Support for transitioning to pywb

 

Project leads:
IIPC Tools Development Portfolio


Project lead & developer:
Ilya Kreymer, Webrecorder.net

Funding:
30,000 EUR

Resources:

GitHub repository
Download
Documentation
Migration guide
Updates (IIPC blog)


Brief description of the project

Support for transitioning to next generation web archive replay tools with Webrecorder pywb.

Package A

Detailed Migration Guide for OpenWayback/IIPC Members

  • Detailed docs on how to transition to pywb, including examples
  • Cover CDX conversion and configuration
  • Cover Terminology differences
  • Ensure ZipNum, PathIndex, WARC Configuration options covered
  • Ensure OutbackCDX is covered
  • Loop back with Tools committee on progress
  • If necessary, address any incompatibilities or missing features to ensure active OpenWayback configurations are supported (eg. path index, zipnum fully working as expected)

Migration guide

Package B

Updating pywb architecture to support a more component-based setup:

  • Develop interoperable index API component, implemented in pywb, but to allow swapping in OutbackCDX later, coordinating with Alex Osborne/ National Library of Australia
  • Develop interoperable warc store API, initially implemented in pywb, but to allow swapping in nginx/apache later
  • Support toggling pywb to use client-side replay using the index and warc store APIs.

Embargo/Access Control System

  • Ensure access control system is working with following embargo rules: embargo before date, embargo after date, and embargo newer than X or older than X.
  • Documentation on full access control system (exclude vs block), customizing exclusions error messages

Multilingual Support/Guide

  • Ensure localization system is fully working
  • Ensure all localizable text in pywb as marked as text
  • Document localization system workflow, including how to add localizable text, what to send to translators, etc.

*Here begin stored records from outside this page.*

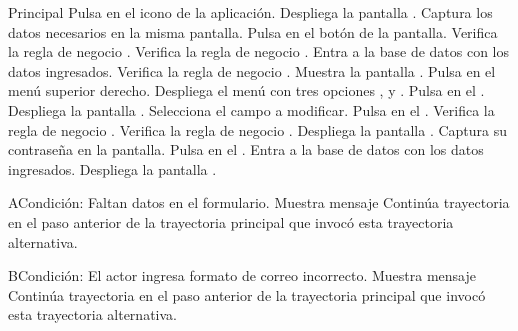	\begin{UCtrayectoria}{Principal}
		\UCpaso[\UCactor] Pulsa en el icono de la aplicación.
		\UCpaso[\UCsist] Despliega la pantalla .
		\UCpaso[\UCactor] Captura los datos necesarios en la misma pantalla.
		\UCpaso[\UCactor] Pulsa en el botón  de la pantalla.
		\UCpaso[\UCsist] Verifica la regla de negocio . 
		\UCpaso[\UCsist] Verifica la regla de negocio . 
		\UCpaso[\UCsist] Entra a la base de datos con los datos ingresados. 
		\UCpaso[\UCsist] Verifica la regla de negocio . 		
		\UCpaso[\UCsist] Muestra la pantalla .
		\UCpaso[\UCactor] Pulsa en el menú superior derecho.
		\UCpaso[\UCsist] Despliega el menú con tres opciones , y .
		\UCpaso[\UCactor] Pulsa en el  .
		\UCpaso[\UCsist] Despliega la pantalla .
		\UCpaso[\UCactor] Selecciona el campo a modificar.
		\UCpaso[\UCactor] Pulsa en el  .
		\UCpaso[\UCsist] Verifica la regla de negocio . 
		\UCpaso[\UCsist] Verifica la regla de negocio . 
		\UCpaso[\UCsist] Despliega la pantalla .
		\UCpaso[\UCactor] Captura su contraseña en la pantalla.
		\UCpaso[\UCactor] Pulsa en el  .
		\UCpaso[\UCsist] Entra a la base de datos con los datos ingresados.   
		\UCpaso[\UCsist] Despliega la pantalla .
	\end{UCtrayectoria}
	\begin{UCtrayectoriaA}{A}{Condición: Faltan datos en el formulario.}
		\UCpaso[\UCsist] Muestra mensaje 
		\UCpaso[\UCsist] Continúa trayectoria en el paso anterior de la trayectoria  principal que invocó esta trayectoria alternativa. 
	\end{UCtrayectoriaA}
	\begin{UCtrayectoriaA}{B}{Condición: El actor ingresa formato de correo incorrecto.}
		\UCpaso[\UCsist] Muestra mensaje 
		\UCpaso[\UCsist] Continúa trayectoria en el paso anterior de la trayectoria  principal que invocó esta trayectoria alternativa.  
	\end{UCtrayectoriaA}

Location + User Name Access Controls

  • Support access control rules based on specified header, from Apache/Nginx
  • Provide documentation examples of configuring Apache/Nginx location or user name restrictions
  • If necessary, implement location check in pywb as well.

Package C

Styling/Branding Guide

  • Add documentation on all UI templates with examples
  • Ensure all template variables documented and working

Integration and Embedding Guide

  • Additional documentation for adding metadata and external sources
  • Ensure pywb can be embedded in other applications as a frame, and provide examples

Calendar and Banner UI Improvement

  • Improved Nav on Banner, back-forward
  • Remember previous position when returning from banner
  • Research and implement calendar display to better capture distribution and spread
  • Documentation for customizing banner, simple (logo) and more complex (custom UI)

Schedule

  • Package A: by September 2020
  • Package B: by June 2021
  • Package C: by August 2021